India rape case sees Uber banned in Delhi

8 Dec 2014

The alleged rape of a woman in Delhi by an Uber driver is just the latest in a long line of high-profile stories on the US$40bn-valued company.

On Friday night a woman passenger of an Uber cab claimed she was raped by the driver, with a lengthy search leading to the arrest of a suspect on Sunday.

And now Delhi has joined the list of cities throughout the world looking to rid itself of the ride-sharing service, today announcing it’s banned.

“Upon being notified of this incident, our team immediately provided the local authorities with all relevant details,” said Uber in a statement in response to the rape claims. It also said it passed over key information such as driver ID, route information and other such details.

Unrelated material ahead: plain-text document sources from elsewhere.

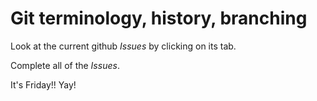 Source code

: # Git terminology, history, branching

Look at the current github *Issues* by clicking on its tab.

Complete all of the *Issues*.


It's Friday!! Yay!
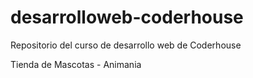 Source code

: # desarrolloweb-coderhouse
Repositorio del curso de desarrollo web de Coderhouse

Tienda de Mascotas - Animania
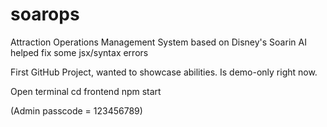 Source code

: # soarops
Attraction Operations Management System based on Disney's Soarin
AI helped fix some jsx/syntax errors

First GitHub Project, wanted to showcase abilities.
Is demo-only right now. 

Open terminal
cd frontend
npm start

(Admin passcode = 123456789)
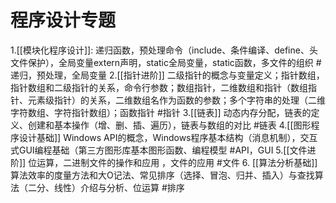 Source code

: # 程序设计专题
1.[[模块化程序设计]]:
	递归函数，预处理命令（include、条件编译、define、头文件保护），全局变量extern声明，static全局变量，static函数，多文件的组织 #递归，预处理，全局变量
2.[[指针进阶]]
	二级指针的概念与变量定义；指针数组，指针数组和二级指针的关系，命令行参数；数组指针，二维数组和指针（数组指针、元素级指针）的关系，二维数组名作为函数的参数；多个字符串的处理（二维字符数组、字符指针数组）；函数指针 #指针
3.[[链表]] 
	动态内存分配，链表的定义、创建和基本操作（增、删、插、遍历），链表与数组的对比 #链表
4.[[图形程序设计基础]]
	Windows API的概念，Windows程序基本结构（消息机制），交互式GUI编程基础（第三方图形库基本图形函数、编程模型 #API，GUI
5.[[文件进阶]]
	位运算，二进制文件的操作和应用 ，文件的应用 #文件
6. [[算法分析基础]]
	算法效率的度量方法和大O记法、常见排序（选择、冒泡、归并、插入）与查找算法（二分、线性）介绍与分析、位运算 #排序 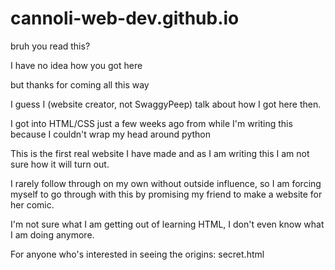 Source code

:# cannoli-web-dev.github.io

bruh you read this?

I have no idea how you got here

but thanks for coming all this way

I guess I (website creator, not SwaggyPeep) talk about how I got here then.

I got into HTML/CSS just a few weeks ago from while I'm writing this because I couldn't wrap my head around python

This is the first real website I have made and as I am writing this I am not sure how it will turn out.

I rarely follow through on my own without outside influence, so I am forcing myself to go through with this by promising my friend to make a website for her comic.

I'm not sure what I am getting out of learning HTML, I don't even know what I am doing anymore.



For anyone who's interested in seeing the origins:
secret.html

However according to a report by Huffington Post in India, this may not indeed be true. In an article called ‘Delhi Uber Rape Case Reveals Shocking Gaps – Driver Didn’t Have Permit For Cabs’, police sources revealed that the driver did not have a commercial badge required to drive a cab in Delhi and had never been verified by the cab company, even though he has been driving with the firm for more than six months.

“We started with a completely clueless situation,” said Madhur Verma, deputy commissioner of police in North Delhi. “Uber did not have any information on the whereabouts of the cab or the driver.”

Uber not responding fast enough

The driver allegedly took the victim to a remote location when realising she was asleep – he also switched off his phone. He was subsequently identified and found by police and Verma claims that Uber dropped the ball in the initial hours of the pursuit, with police receiving information hours after their search of the suspect had begun.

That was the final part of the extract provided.